ABOUT THIS EXERCISE >>
Pull out from the material below all lines with "valor".

##############################

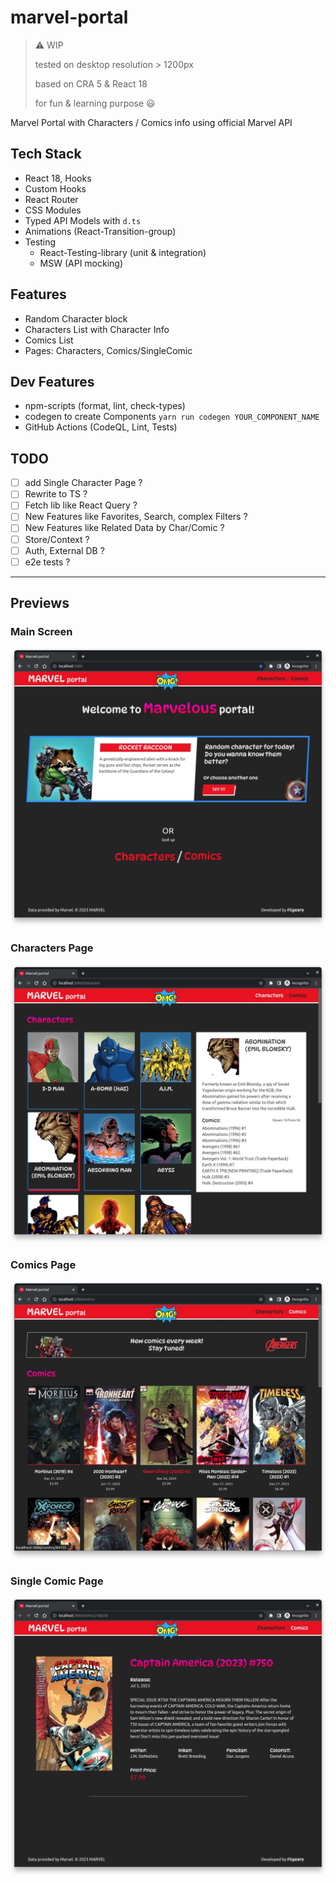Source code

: # marvel-portal

> ⚠️ WIP
>
> tested on desktop resolution > 1200px
>
> based on CRA 5 & React 18
>
> for fun & learning purpose 😃

Marvel Portal with Characters / Comics info using official Marvel API

## Tech Stack

- React 18, Hooks
- Custom Hooks
- React Router
- CSS Modules
- Typed API Models with `d.ts`
- Animations (React-Transition-group)
- Testing
  - React-Testing-library (unit & integration)
  - MSW (API mocking)

## Features

- Random Character block
- Characters List with Character Info
- Comics List
- Pages: Characters, Comics/SingleComic

## Dev Features

- npm-scripts (format, lint, check-types)
- codegen to create Components `yarn run codegen YOUR_COMPONENT_NAME`
- GitHub Actions (CodeQL, Lint, Tests)

## TODO

- [ ] add Single Character Page ?
- [ ] Rewrite to TS ?
- [ ] Fetch lib like React Query ?
- [ ] New Features like Favorites, Search, complex Filters ?
- [ ] New Features like Related Data by Char/Comic ?
- [ ] Store/Context ?
- [ ] Auth, External DB ?
- [ ] e2e tests ?

---

## Previews

### Main Screen

![main-screen](assets/00-main-screen.webp)

### Characters Page

![characters-page](assets/01-characters-page.webp)

### Comics Page

![comics-page](assets/02-comics-page.webp)

### Single Comic Page

![single-comic-page](assets/10-single-comic-page.webp)
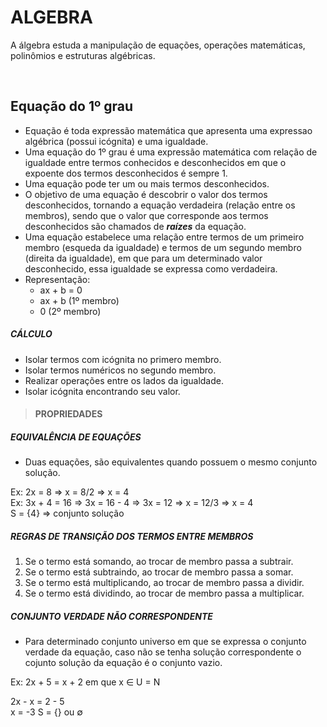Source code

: # ALGEBRA
A álgebra estuda a manipulação de equações, operações matemáticas, polinômios e estruturas algébricas.

<br>

## Equação do 1º grau
* Equação é toda expressão matemática que apresenta uma expressao algébrica (possui icógnita) e uma igualdade.
* Uma equação do 1º grau é uma expressão matemática com relação de igualdade entre termos conhecidos e desconhecidos em que o expoente dos termos desconhecidos é sempre 1.
* Uma equação pode ter um ou mais termos desconhecidos.
* O objetivo de uma equação é descobrir o valor dos termos desconhecidos, tornando a equação verdadeira (relação entre os membros), sendo que o valor que corresponde aos termos desconhecidos são chamados de ***raízes*** da equação.
* Uma equação estabelece uma relação entre termos de um primeiro membro (esqueda da igualdade) e termos de um segundo membro (direita da igualdade), em que para um determinado valor desconhecido, essa igualdade se expressa como verdadeira.
* Representação:
  - ax + b = 0
  - ax + b (1º membro)
  - 0 (2º membro)

##### CÁLCULO
* Isolar termos com icógnita no primero membro.
* Isolar termos numéricos no segundo membro.
* Realizar operações entre os lados da igualdade.
* Isolar icógnita encontrando seu valor.

> #### PROPRIEDADES

##### EQUIVALÊNCIA DE EQUAÇÕES
* Duas equações, são equivalentes quando possuem o mesmo conjunto solução.

Ex: 2x = 8  => x = 8/2 => x = 4  
Ex: 3x + 4 = 16 => 3x = 16 - 4 => 3x = 12 => x = 12/3 => x = 4  
S = {4} => conjunto solução

##### REGRAS DE TRANSIÇÃO DOS TERMOS ENTRE MEMBROS
1. Se o termo está somando, ao trocar de membro passa a subtrair.
2. Se o termo está subtraindo, ao trocar de membro passa a somar.
3. Se o termo está multiplicando, ao trocar de membro passa a dividir.
4. Se o termo está dividindo, ao trocar de membro passa a multiplicar.

##### CONJUNTO VERDADE NÃO CORRESPONDENTE
* Para determinado conjunto universo em que se expressa o conjunto verdade da equação, caso não se tenha solução correspondente o cojunto solução da equação é o conjunto vazio.

Ex: 2x + 5 = x + 2  em que x ∈ U = N  

2x - x = 2 - 5  
x = -3
S = {} ou ∅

##############################

RESULT >>
* O objetivo de uma equação é descobrir o valor dos termos desconhecidos, tornando a equação verdadeira (relação entre os membros), sendo que o valor que corresponde aos termos desconhecidos são chamados de ***raízes*** da equação.
* Uma equação estabelece uma relação entre termos de um primeiro membro (esqueda da igualdade) e termos de um segundo membro (direita da igualdade), em que para um determinado valor desconhecido, essa igualdade se expressa como verdadeira.
* Isolar icógnita encontrando seu valor.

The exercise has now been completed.